Emma Carew Grovum, center, with her fellow Poynter teachers during the Spring 2019 program.

Mel: It’s pretty amazing to hear you talk about your Poynter sisters.

Emma: Well done to my cohort! One year we raised $ 1,000 together as a group and it was the first time that I realized that we had to continue to support the program. Tuition fees can be a barrier and we as alumni can help remove those barriers for future Poynter sisters. It was just the natural way for me to move this work forward.

Mel: What do you hope the experiences will be for the people who get these scholarships?

Emma: I just hope it’s magic. I have no expectations of what they are going to accomplish or what they are going to accomplish, but I know it will be awesome. I’m really excited for whoever these people turn out to be. I hope they get the most out of it and I hope they come away as changed as me.

Mel: In the last week before recruitment for the 2022 program ends, what advice would you give to applicants or potential applicants?

Emma: To apply! Let someone else tell you no, but don’t tell yourself no. Never say no to yourself. Never self-eliminate yourself.

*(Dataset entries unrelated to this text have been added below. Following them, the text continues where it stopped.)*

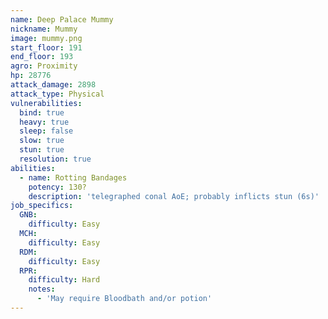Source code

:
 ```yaml
---
name: Deep Palace Mummy
nickname: Mummy
image: mummy.png
start_floor: 191
end_floor: 193
agro: Proximity
hp: 28776
attack_damage: 2898
attack_type: Physical
vulnerabilities:
  bind: true
  heavy: true
  sleep: false
  slow: true
  stun: true
  resolution: true
abilities:
  - name: Rotting Bandages
    potency: 130?
    description: 'telegraphed conal AoE; probably inflicts stun (6s)'
job_specifics:
  GNB:
    difficulty: Easy
  MCH:
    difficulty: Easy
  RDM:
    difficulty: Easy
  RPR:
    difficulty: Hard
    notes:
      - 'May require Bloodbath and/or potion'
---
```

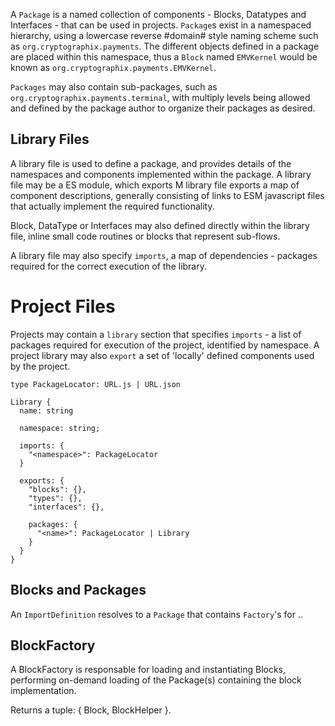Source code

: A `Package` is a named collection of components - Blocks, Datatypes and Interfaces - that can be used in projects.
`Package`s exist in a namespaced hierarchy, using a lowercase reverse #domain# style naming scheme such as
`org.cryptographix.payments`. The different objects defined in a package are placed within this namespace,
thus a `Block` named `EMVKernel` would be known as `org.cryptographix.payments.EMVKernel`. 

`Packages` may also contain sub-packages, such as `org.cryptographix.payments.terminal`, with multiply levels 
being allowed and defined by the package author to organize their packages as desired.

## Library Files
A library file is used to define a package, and provides details of the namespaces and components implemented within the package.
A library file may be a ES module, which exports M library file exports a map of component descriptions, generally consisting of links to ESM javascript files that 
actually implement the required functionality. 

Block, DataType or Interfaces may also defined directly within the library file, inline small code routines or blocks that represent 
sub-flows.

A library file may also specify `imports`, a map of dependencies - packages required for the correct execution of the library.

# Project Files
Projects may contain a `library` section that specifies `imports` - a list of packages required for execution of the project, 
identified by namespace. A project library may also `export` a set of 'locally' defined components used by the project.


```
type PackageLocator: URL.js | URL.json

Library {
  name: string
  
  namespace: string;

  imports: {
    "<namespace>": PackageLocator
  }

  exports: {
    "blocks": {},
    "types": {},
    "interfaces": {},

    packages: {
      "<name>": PackageLocator | Library
    }
  }
}
```

## Blocks and Packages
An `ImportDefinition` resolves to a `Package` that contains `Factory`'s for ..



## BlockFactory
A BlockFactory is responsable for loading and instantiating Blocks, performing on-demand loading of the Package(s) containing
the block implementation.


Returns a tuple: { Block, BlockHelper }.



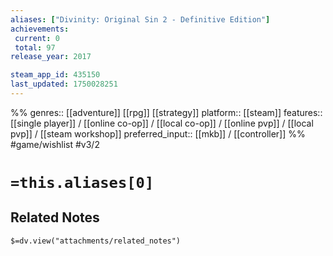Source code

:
 ```yaml
---
aliases: ["Divinity: Original Sin 2 - Definitive Edition"]
achievements:
 current: 0
 total: 97
release_year: 2017

steam_app_id: 435150
last_updated: 1750028251
---
```

%%
genres:: [[adventure]] [[rpg]] [[strategy]]
platform:: [[steam]]
features:: [[single player]] / [[online co-op]] / [[local co-op]] / [[online pvp]] / [[local pvp]] / [[steam workshop]]
preferred_input:: [[mkb]] / [[controller]]
%%
#game/wishlist
#v3/2

# `=this.aliases[0]`
## Related Notes
`$=dv.view("attachments/related_notes")`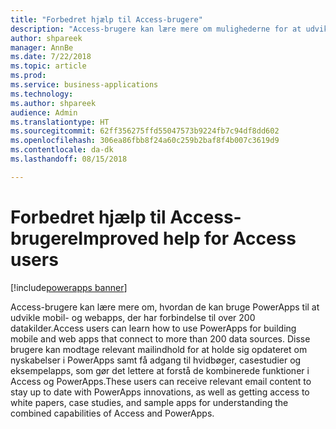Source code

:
 ```yaml
---
title: "Forbedret hjælp til Access-brugere"
description: "Access-brugere kan lære mere om mulighederne for at udvikle apps med PowerApps"
author: shpareek
manager: AnnBe
ms.date: 7/22/2018
ms.topic: article
ms.prod: 
ms.service: business-applications
ms.technology: 
ms.author: shpareek
audience: Admin
ms.translationtype: HT
ms.sourcegitcommit: 62ff356275ffd55047573b9224fb7c94df8dd602
ms.openlocfilehash: 306ea86fbb8f24a60c259b2baf8f4b007c3619d9
ms.contentlocale: da-dk
ms.lasthandoff: 08/15/2018

---
```

# <a name="improved-help-for-access-users"></a><span data-ttu-id="c8599-103">Forbedret hjælp til Access-brugere</span><span class="sxs-lookup"><span data-stu-id="c8599-103">Improved help for Access users</span></span>

[!include[powerapps banner](../includes/powerapps.md)]




<span data-ttu-id="c8599-104">Access-brugere kan lære mere om, hvordan de kan bruge PowerApps til at udvikle mobil- og webapps, der har forbindelse til over 200 datakilder.</span><span class="sxs-lookup"><span data-stu-id="c8599-104">Access users can learn how to use PowerApps for building mobile and web apps that connect to more than 200 data sources.</span></span> <span data-ttu-id="c8599-105">Disse brugere kan modtage relevant mailindhold for at holde sig opdateret om nyskabelser i PowerApps samt få adgang til hvidbøger, casestudier og eksempelapps, som gør det lettere at forstå de kombinerede funktioner i Access og PowerApps.</span><span class="sxs-lookup"><span data-stu-id="c8599-105">These users can receive relevant email content to stay up to date with PowerApps innovations, as well as getting access to white papers, case studies, and sample apps for understanding the combined capabilities of Access and PowerApps.</span></span>

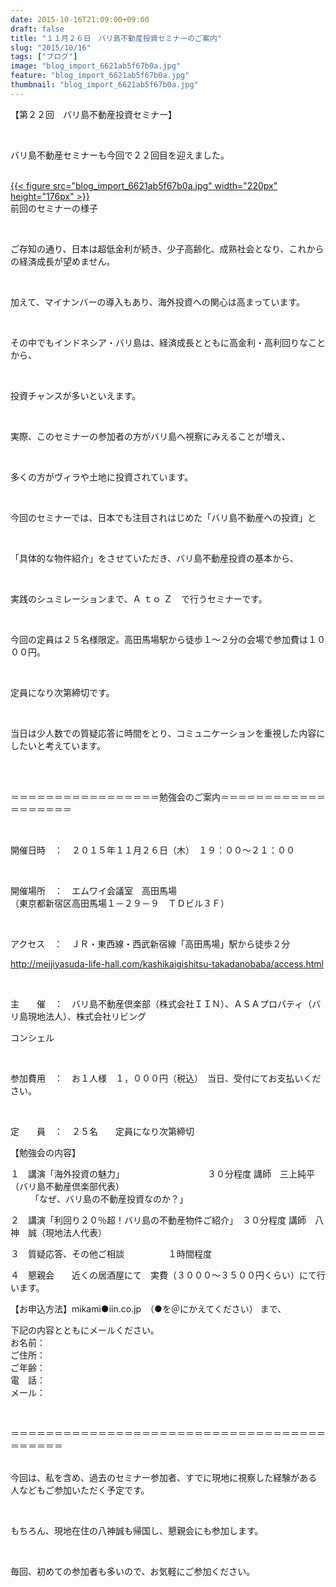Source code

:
 ```yaml
---
date: 2015-10-16T21:09:00+09:00
draft: false
title: "１１月２６日　バリ島不動産投資セミナーのご案内"
slug: "2015/10/16"
tags: ["ブログ"]
image: "blog_import_6621ab5f67b0a.jpg"
feature: "blog_import_6621ab5f67b0a.jpg"
thumbnail: "blog_import_6621ab5f67b0a.jpg"
---
```

<p>【第２２回　バリ島不動産投資セミナー】</p><br/><p>バリ島不動産セミナーも今回で２２回目を迎えました。</p><p><br/><a href="blog_import_6621ab6079a92.jpg">{{< figure src="blog_import_6621ab5f67b0a.jpg" width="220px" height="176px" >}}</a><br/>前回のセミナーの様子</p><br/><p>ご存知の通り、日本は超低金利が続き、少子高齢化、成熟社会となり、これからの経済成長が望めません。</p><br/><p>加えて、マイナンバーの導入もあり、海外投資への関心は高まっています。</p><br/><p>その中でもインドネシア・バリ島は、経済成長とともに高金利・高利回りなことから、</p><br/><p>投資チャンスが多いといえます。</p><br/><p>実際、このセミナーの参加者の方がバリ島へ視察にみえることが増え、</p><br/><p>多くの方がヴィラや土地に投資されています。</p><br/><p>今回のセミナーでは、日本でも注目されはじめた「バリ島不動産への投資」と</p><br/><p>「具体的な物件紹介」をさせていただき、バリ島不動産投資の基本から、</p><br/><p>実践のシュミレーションまで、Ａ ｔｏ Ｚ　で行うセミナーです。</p><br/><p>今回の定員は２５名様限定。高田馬場駅から徒歩１～２分の会場で参加費は１０００円。</p><br/><p>定員になり次第締切です。</p><br/><p> 当日は少人数での質疑応答に時間をとり、コミュニケーションを重視した内容にしたいと考えています。</p><br/><br/><p> ＝＝＝＝＝＝＝＝＝＝＝＝＝＝＝＝＝勉強会のご案内＝＝＝＝＝＝＝＝＝＝＝＝＝＝＝＝＝＝＝</p><br/><p>開催日時　：　２０１５年１１月２６日（木）　１９：００～２１：００</p><br/><p>開催場所　：　エムワイ会議室　高田馬場<br/> （東京都新宿区高田馬場１－２９－９　ＴＤビル３Ｆ）</p><br/><p>アクセス　：　ＪＲ・東西線・西武新宿線「高田馬場」駅から徒歩２分</p><p><a href="access.html">http://meijiyasuda-life-hall.com/kashikaigishitsu-takadanobaba/access.html</a></p><br/><p>主　　催　：　バリ島不動産倶楽部（株式会社ＩＩＮ）、ＡＳＡプロパティ（バリ島現地法人）、株式会社リビング</p><p>コンシェル</p><br/><p>参加費用　：　お１人様　１，０００円（税込）　当日、受付にてお支払いください。</p><br/><p>定　　員　：　２５名　　定員になり次第締切</p><p> </p><p>【勉強会の内容】</p><p>１　講演「海外投資の魅力」　　　　　　　　　　３０分程度 講師　三上純平（バリ島不動産倶楽部代表）<br/>　　 「なぜ、バリ島の不動産投資なのか？」</p><p>２　講演「利回り２０％超！バリ島の不動産物件ご紹介」　３０分程度 講師　八神　誠（現地法人代表）</p><p>３　質疑応答、その他ご相談　　　　　１時間程度</p><p>４　懇親会　　近くの居酒屋にて　実費（３０００～３５００円くらい）にて行います。</p><p> </p><p>【お申込方法】mikami●iin.co.jp　（●を＠にかえてください） まで、</p><p>下記の内容とともにメールください。<br/>お名前：<br/>ご住所：<br/>ご年齢：<br/> 電　話：<br/>メール：</p><br/><p>＝＝＝＝＝＝＝＝＝＝＝＝＝＝＝＝＝＝＝＝＝＝＝＝＝＝＝＝＝＝＝＝＝＝＝＝＝＝＝＝＝＝</p><p><br/>今回は、私を含め、過去のセミナー参加者、すでに現地に視察した経験がある人などもご参加いただく予定です。</p><br/><p>もちろん、現地在住の八神誠も帰国し、懇親会にも参加します。</p><br/><p>毎回、初めての参加者も多いので、お気軽にご参加ください。</p><br/>

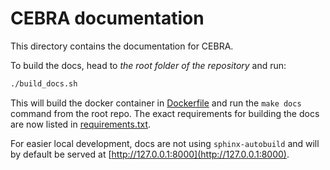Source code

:# CEBRA documentation

This directory contains the documentation for CEBRA.

To build the docs, head to *the root folder of the repository* and run:

```bash
./build_docs.sh
```

This will build the docker container in [Dockerfile](Dockerfile) and run the `make docs` command from the root repo.
The exact requirements for building the docs are now listed in [requirements.txt](requirements.txt).

For easier local development, docs are not using `sphinx-autobuild` and will by default be served at [http://127.0.0.1:8000](http://127.0.0.1:8000).
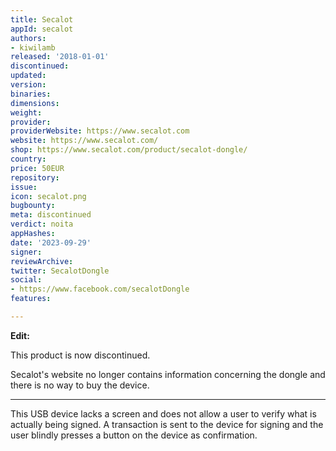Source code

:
 ```yaml
---
title: Secalot
appId: secalot
authors:
- kiwilamb
released: '2018-01-01'
discontinued: 
updated: 
version: 
binaries: 
dimensions: 
weight: 
provider: 
providerWebsite: https://www.secalot.com
website: https://www.secalot.com/
shop: https://www.secalot.com/product/secalot-dongle/
country: 
price: 50EUR
repository: 
issue: 
icon: secalot.png
bugbounty: 
meta: discontinued
verdict: noita
appHashes: 
date: '2023-09-29'
signer: 
reviewArchive: 
twitter: SecalotDongle
social:
- https://www.facebook.com/secalotDongle
features: 

---
```


**Edit:**

This product is now discontinued.

Secalot's website no longer contains information concerning the dongle and there is no way to buy the device.


---

This USB device lacks a screen and does not allow a user to verify what is actually being signed.
A transaction is sent to the device for signing and the user blindly presses a button on the device as confirmation.

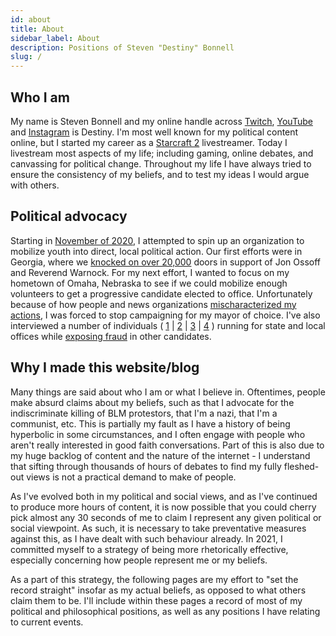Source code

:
 ```yaml
---
id: about
title: About
sidebar_label: About
description: Positions of Steven "Destiny" Bonnell
slug: /
---
```


## Who I am

My name is Steven Bonnell and my online handle across [Twitch](https://www.twitch.tv/destiny), [YouTube](https://www.youtube.com/destiny) and [Instagram](https://www.instagram.com/destiny/) is Destiny. I'm most well known for my political content online, but I started my career as a [Starcraft 2](https://en.wikipedia.org/wiki/StarCraft_II:_Wings_of_Liberty) livestreamer. Today I livestream most aspects of my life; including gaming, online debates, and canvassing for political change. Throughout my life I have always tried to ensure the consistency of my beliefs, and to test my ideas I would argue with others.

## Political advocacy

Starting in [November of 2020](https://youtu.be/93leuGiUSpo), I attempted to spin up an organization to mobilize youth into direct, local political action. Our first efforts were in Georgia, where we [knocked on over 20,000](https://www.wrbl.com/news/georgia-news/math-mvmt-hosts-canvassing-event-ahead-of-senate-run-offs/) doors in support of Jon Ossoff and Reverend Warnock. For my next effort, I wanted to focus on my hometown of Omaha, Nebraska to see if we could mobilize enough volunteers to get a progressive candidate elected to office. Unfortunately because of how people and news organizations [mischaracterized my actions](https://www.reddit.com/r/Destiny/comments/lx0dnw/incredibly_disappointed_at_the_lack_of/), I was forced to stop campaigning for my mayor of choice. I've also interviewed a number of individuals ( [1](https://www.youtube.com/watch?v=9AoEIeVrbWU) | [2](https://www.youtube.com/watch?v=aLQUuui7ThA) | [3](https://www.youtube.com/watch?v=M9rtW5Vre2s) | [4](https://www.youtube.com/watch?v=ag23SLc2fIs) ) running for state and local offices while [exposing fraud](https://www.youtube.com/watch?v=J0FnS1gFV4o) in other candidates.

## Why I made this website/blog

Many things are said about who I am or what I believe in. Oftentimes, people make absurd claims about my beliefs, such as that I advocate for the indiscriminate killing of BLM protestors, that I'm a nazi, that I'm a communist, etc. This is partially my fault as I have a history of being hyperbolic in some circumstances, and I often engage with people who aren't really interested in good faith conversations. Part of this is also due to my huge backlog of content and the nature of the internet - I understand that sifting through thousands of hours of debates to find my fully fleshed-out views is not a practical demand to make of people.

As I've evolved both in my political and social views, and as I've continued to produce more hours of content, it is now possible that you could cherry pick almost any 30 seconds of me to claim I represent any given political or social viewpoint. As such, it is necessary to take preventative measures against this, as I have dealt with such behaviour already. In 2021, I committed myself to a strategy of being more rhetorically effective, especially concerning how people represent me or my beliefs.

As a part of this strategy, the following pages are my effort to "set the record straight" insofar as my actual beliefs, as opposed to what others claim them to be. I'll include within these pages a record of most of my political and philosophical positions, as well as any positions I have relating to current events.
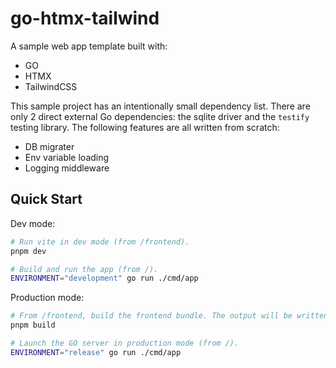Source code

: # go-htmx-tailwind

A sample web app template built with:
- GO
- HTMX
- TailwindCSS

This sample project has an intentionally small dependency list. There are only 2 direct external Go dependencies: the sqlite driver and the `testify` testing library. The following features are all written from scratch:

- DB migrater
- Env variable loading
- Logging middleware


## Quick Start

Dev mode:
```bash
# Run vite in dev mode (from /frontend).
pnpm dev

# Build and run the app (from /).
ENVIRONMENT="development" go run ./cmd/app
```

Production mode:
```bash
# From /frontend, build the frontend bundle. The output will be written to frontend/dist/.
pnpm build

# Launch the GO server in production mode (from /).
ENVIRONMENT="release" go run ./cmd/app
```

What I often tell people is to focus on impact. What are the challenges that await you today? And how could you better break them down by following this program? What tools are missing from your toolbox?

Sometimes the answer is, “I just need that kick in the ass to get me going.” “” I need to see myself in a different light. “I need to understand my skills and the value of my skills in the open market. Gaining peers across the cohort and understanding their circumstances versus yours, their experiences versus yours, helps you validate what works and doesn’t work for you.